Я совершенно растерялся.
– Благодарю вас, – сказал я. – Это очень мило с вашей стороны, но, право, я мог бы и сам.
– Нет, нет, – сказала дамочка, – ступайте на улицу. Что вы собирались купить?
– Видите ли, – сказал я, – я собирался купить полкило чёрного хлеба, но только формового, того, который дешевле. Я его больше люблю.
– Ну вот и хорошо, – сказала дамочка. – А теперь идите. Я куплю, а потом рассчитаемся.
И она даже слегка подтолкнула меня под локоть.
Я вышел из булочной и встал у самой двери. Весеннее солнце светит мне прямо в лицо. Я закуриваю трубку. Какая милая дамочка! Это теперь так редко. Я стою, жмурюсь от солнца, курю трубку и думаю о милой дамочке. Ведь у неё светлые карие глазки. Просто прелесть, какая она хорошенькая!
– Вы курите трубку? – слышу я голос рядом с собой. Милая дамочка протягивает мне хлеб.
– О, бесконечно вам благодарен, – говорю я, беря хлеб.
– А вы курите трубку! Это мне страшно нравится, – говорит милая дамочка.
И между нами происходит следующий разговор.
ОНА: Вы, значит, сами ходите за хлебом?
Я: Не только за хлебом; я себе всё сам покупаю.
ОНА: А где же вы обедаете?
Я: Обыкновенно я сам варю себе обед. А иногда ем в пивной.
ОНА: Вы любите пиво?
Я: Нет, я больше люблю водку.
ОНА: Я тоже люблю водку.
Я: Вы любите водку? Как это хорошо! Я хотел бы когда-нибудь с вами вместе выпить.
ОНА: И я тоже хотела бы выпить с вами водки.
Я: Простите, можно вас спросить об одной вещи?
ОНА (сильно покраснев): Конечно, спрашивайте.
Я: Хорошо, я спрошу вас. Вы верите в Бога?
ОНА (удивленно): В Бога? Да, конечно.
Я: А что вы скажете, если нам сейчас купить водки и пойти ко мне. Я живу тут рядом.

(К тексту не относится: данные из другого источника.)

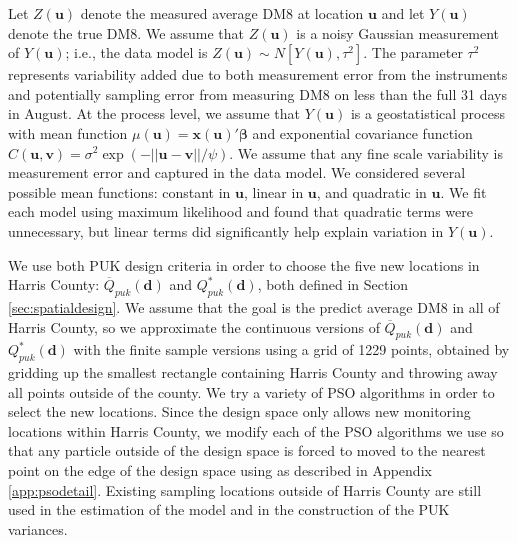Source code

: \documentclass[cmbright]{staauth}
\begin{document}
Let $Z(\bm{u})$ denote the measured average DM8 at location $\bm{u}$ and let $Y(\bm{u})$ denote the true DM8. We assume that $Z(\bm{u})$ is a noisy Gaussian measurement of $Y(\bm{u})$; i.e., the data model is $Z(\bm{u}) \sim N[Y(\bm{u}), \tau^2]$. The parameter $\tau^2$ represents variability added due to both measurement error from the instruments and potentially sampling error from measuring DM8 on less than the full 31 days in August. At the process level, we assume that $Y(\bm{u})$ is a geostatistical process with mean function $\mu(\bm{u}) = \bm{x}(\bm{u})'\bm{\beta}$ and exponential covariance function $C(\bm{u},\bm{v}) = \sigma^2\exp(-||\bm{u} - \bm{v}||/\psi)$. We assume that any fine scale variability is measurement error and captured in the data model. We considered several possible mean functions: constant in $\bm{u}$, linear in $\bm{u}$, and quadratic in $\bm{u}$. We fit each model using maximum likelihood and found that quadratic terms were unnecessary, but linear terms did significantly help explain variation in $Y(\bm{u})$.

We use both PUK design criteria in order to choose the five new locations in Harris County: $\overline{Q}_{puk}(\bm{d})$ and $Q^*_{puk}(\bm{d})$, both defined in Section \ref{sec:spatialdesign}. We assume that the goal is the predict average DM8 in all of Harris County, so we approximate the continuous versions of $\overline{Q}_{puk}(\bm{d})$ and $Q^*_{puk}(\bm{d})$ with the finite sample versions using a grid of 1229 points, obtained by gridding up the smallest rectangle containing Harris County and throwing away all points outside of the county. We try a variety of PSO algorithms in order to select the new locations. Since the design space only allows new monitoring locations within Harris County, we modify each of the PSO algorithms we use so that any particle outside of the design space is forced to moved to the nearest point on the edge of the design space using as described in Appendix \ref{app:psodetail}. Existing sampling locations outside of Harris County are still used in the estimation of the model and in the construction of the PUK variances.
\end{document}
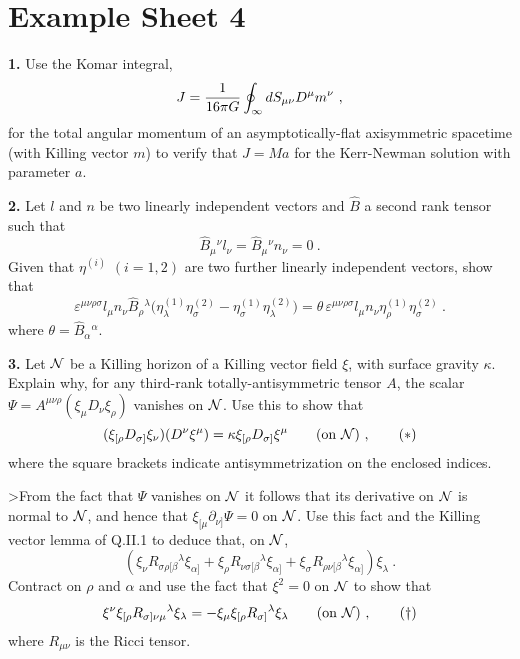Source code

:\vfill\eject


\section{Example Sheet 4}

\noindent
{\bf 1.} Use the Komar integral,
$$
J= {1\over 16\pi G}\oint_\infty dS_{\mu\nu}D^\mu m^\nu\ ,
$$
for the total angular momentum of an asymptotically-flat axisymmetric
spacetime (with Killing vector $m$) to verify that $J=Ma$ for the
Kerr-Newman solution with parameter $a$.

\vskip 10pt
\noindent
{\bf 2.} Let $l$ and $n$ be two linearly independent vectors and
$\hat B$ a second rank tensor such that
$$
\hat B_\mu{}^\nu l_\nu =\hat B_\mu{}^\nu n_\nu =0\ .
$$
Given that $\eta^{(i)}$ $(i=1,2)$ are two further linearly
independent vectors, show that
$$
\varepsilon^{\mu\nu\rho\sigma}l_\mu n_\nu \hat B_\rho{}^\lambda
\big(\eta^{(1)}_\lambda\eta^{(2)}_\sigma - 
\eta^{(1)}_\sigma\eta^{(2)}_\lambda\big) =  \theta\, 
\varepsilon^{\mu\nu\rho\sigma} l_\mu n_\nu
\eta_\rho^{(1)}\eta_\sigma^{(2)}\ .
$$
where $\theta= \hat B_\alpha{}^\alpha$.

\vskip 10pt
\noindent
{\bf 3.} Let ${\cal N}$ be a Killing horizon of a Killing vector field
$\xi$, with surface gravity $\kappa$. Explain why, for any third-rank
totally-antisymmetric tensor $A$, the scalar 
$\Psi = A^{\mu\nu\rho}(\xi_\mu D_\nu\xi_\rho)$ vanishes on ${\cal N}$.
Use this to show that
$$
(\xi_{[\rho}D_{\sigma]} \xi_\nu)(D^\nu\xi^\mu) =\kappa
\xi_{[\rho}D_{\sigma]}\xi^\mu \qquad ({\rm on}\ {\cal N})\ ,\qquad (*)
$$
where the square brackets indicate antisymmetrization on the enclosed
indices.

>From the fact that $\Psi$ vanishes on ${\cal N}$ it follows that its
derivative on ${\cal N}$ is normal to ${\cal N}$, and hence that
$\xi_{[\mu}\partial_{\nu]}\Psi=0$ on ${\cal N}$. Use this fact and the
Killing vector lemma of Q.II.1 to deduce that, on ${\cal N}$,
$$
(\xi_\nu R_{\sigma\rho[\beta}{}^\lambda\xi_{\alpha]}
+\xi_\rho R_{\nu\sigma[\beta}{}^\lambda\xi_{\alpha]}
+\xi_\sigma R_{\rho\nu[\beta}{}^\lambda\xi_{\alpha]})\xi_\lambda\ .
$$
Contract on $\rho$ and $\alpha$ and use the fact that $\xi^2=0$ on
${\cal N}$ to show that
$$
\xi^\nu\xi_{[\rho}R_{\sigma]\nu\mu}{}^\lambda\xi_\lambda =
-\xi_\mu\xi_{[\rho}R_{\sigma]}{}^\lambda\xi_\lambda
\qquad ({\rm on}\ {\cal N})\ ,\qquad (\dagger)
$$
where $R_{\mu\nu}$ is the Ricci tensor.

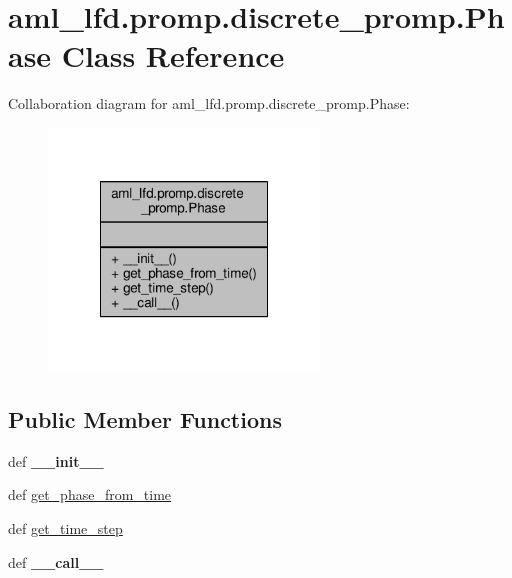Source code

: \hypertarget{classaml__lfd_1_1promp_1_1discrete__promp_1_1_phase}{\section{aml\-\_\-lfd.\-promp.\-discrete\-\_\-promp.\-Phase Class Reference}
\label{classaml__lfd_1_1promp_1_1discrete__promp_1_1_phase}
}


Collaboration diagram for aml\-\_\-lfd.\-promp.\-discrete\-\_\-promp.\-Phase\-:\nopagebreak
\begin{figure}[H]
\begin{center}
\leavevmode
\includegraphics[width=204pt]{classaml__lfd_1_1promp_1_1discrete__promp_1_1_phase__coll__graph}
\end{center}
\end{figure}
\subsection*{Public Member Functions}
\begin{DoxyCompactItemize}
\item 
\hypertarget{classaml__lfd_1_1promp_1_1discrete__promp_1_1_phase_a9d16c1098588e43abcb36c425d8780e8}{def {\bfseries \-\_\-\-\_\-init\-\_\-\-\_\-}}\label{classaml__lfd_1_1promp_1_1discrete__promp_1_1_phase_a9d16c1098588e43abcb36c425d8780e8}

\item 
def \hyperlink{classaml__lfd_1_1promp_1_1discrete__promp_1_1_phase_aa47356db55b05e13d381096785b3f88b}{get\-\_\-phase\-\_\-from\-\_\-time}
\item 
def \hyperlink{classaml__lfd_1_1promp_1_1discrete__promp_1_1_phase_a4f5dc1ce0776d35b734381b659faa77c}{get\-\_\-time\-\_\-step}
\item 
\hypertarget{classaml__lfd_1_1promp_1_1discrete__promp_1_1_phase_aa8ccbab698c4d162cd21a509064d75ca}{def {\bfseries \-\_\-\-\_\-call\-\_\-\-\_\-}}\label{classaml__lfd_1_1promp_1_1discrete__promp_1_1_phase_aa8ccbab698c4d162cd21a509064d75ca}

\end{DoxyCompactItemize}


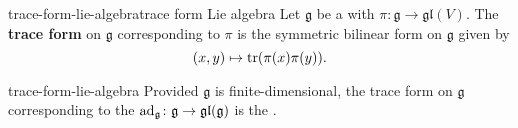 \begin{topic}{trace-form-lie-algebra}{trace form Lie algebra}
    Let $\mathfrak{g}$ be a  with  $\pi \colon \mathfrak{g} \to \mathfrak{gl}(V)$. The \textbf{trace form} on $\mathfrak{g}$ corresponding to $\pi$ is the symmetric bilinear form on $\mathfrak{g}$ given by
    \[ (x, y) \mapsto \operatorname{tr} (\pi(x) \pi(y)) . \]
\end{topic}

\begin{example}{trace-form-lie-algebra}
    Provided $\mathfrak{g}$ is finite-dimensional, the trace form on $\mathfrak{g}$ corresponding to the  $\textup{ad}_\mathfrak{g} \colon \mathfrak{g} \to \mathfrak{gl}(\mathfrak{g})$ is the .
\end{example}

ОНА (задорно): Ну что ж, я согласна!
Я: Тогда идёмте.
Мы заходим в магазин, и я покупаю пол-литра водки. Больше у меня нет денег, какая-то только мелочь. Мы всё время говорим о разных вещах, и вдруг я вспоминаю, что у меня в комнате, на полу, лежит мёртвая старуха.
Я оглядываюсь на мою новую знакомую: она стоит у прилавка и рассматривает банки с вареньем. Я осторожно пробираюсь к двери и выхожу из магазина. Как раз, против магазина, останавливается трамвай. Я вскакиваю в трамвай, даже не посмотрев на его номер. На Михайловской улице я вылезаю и иду к Сакердону Михайловичу. У меня в руках бутылка с водкой, сардельки и хлеб.
Сакердон Михайлович сам открыл мне двери. Он был в халате, накинутом на голое тело, в русских сапогах с отрезанными голенищами и в меховой с наушниками шапке, но наушники были подняты и завязаны на макушке бантом.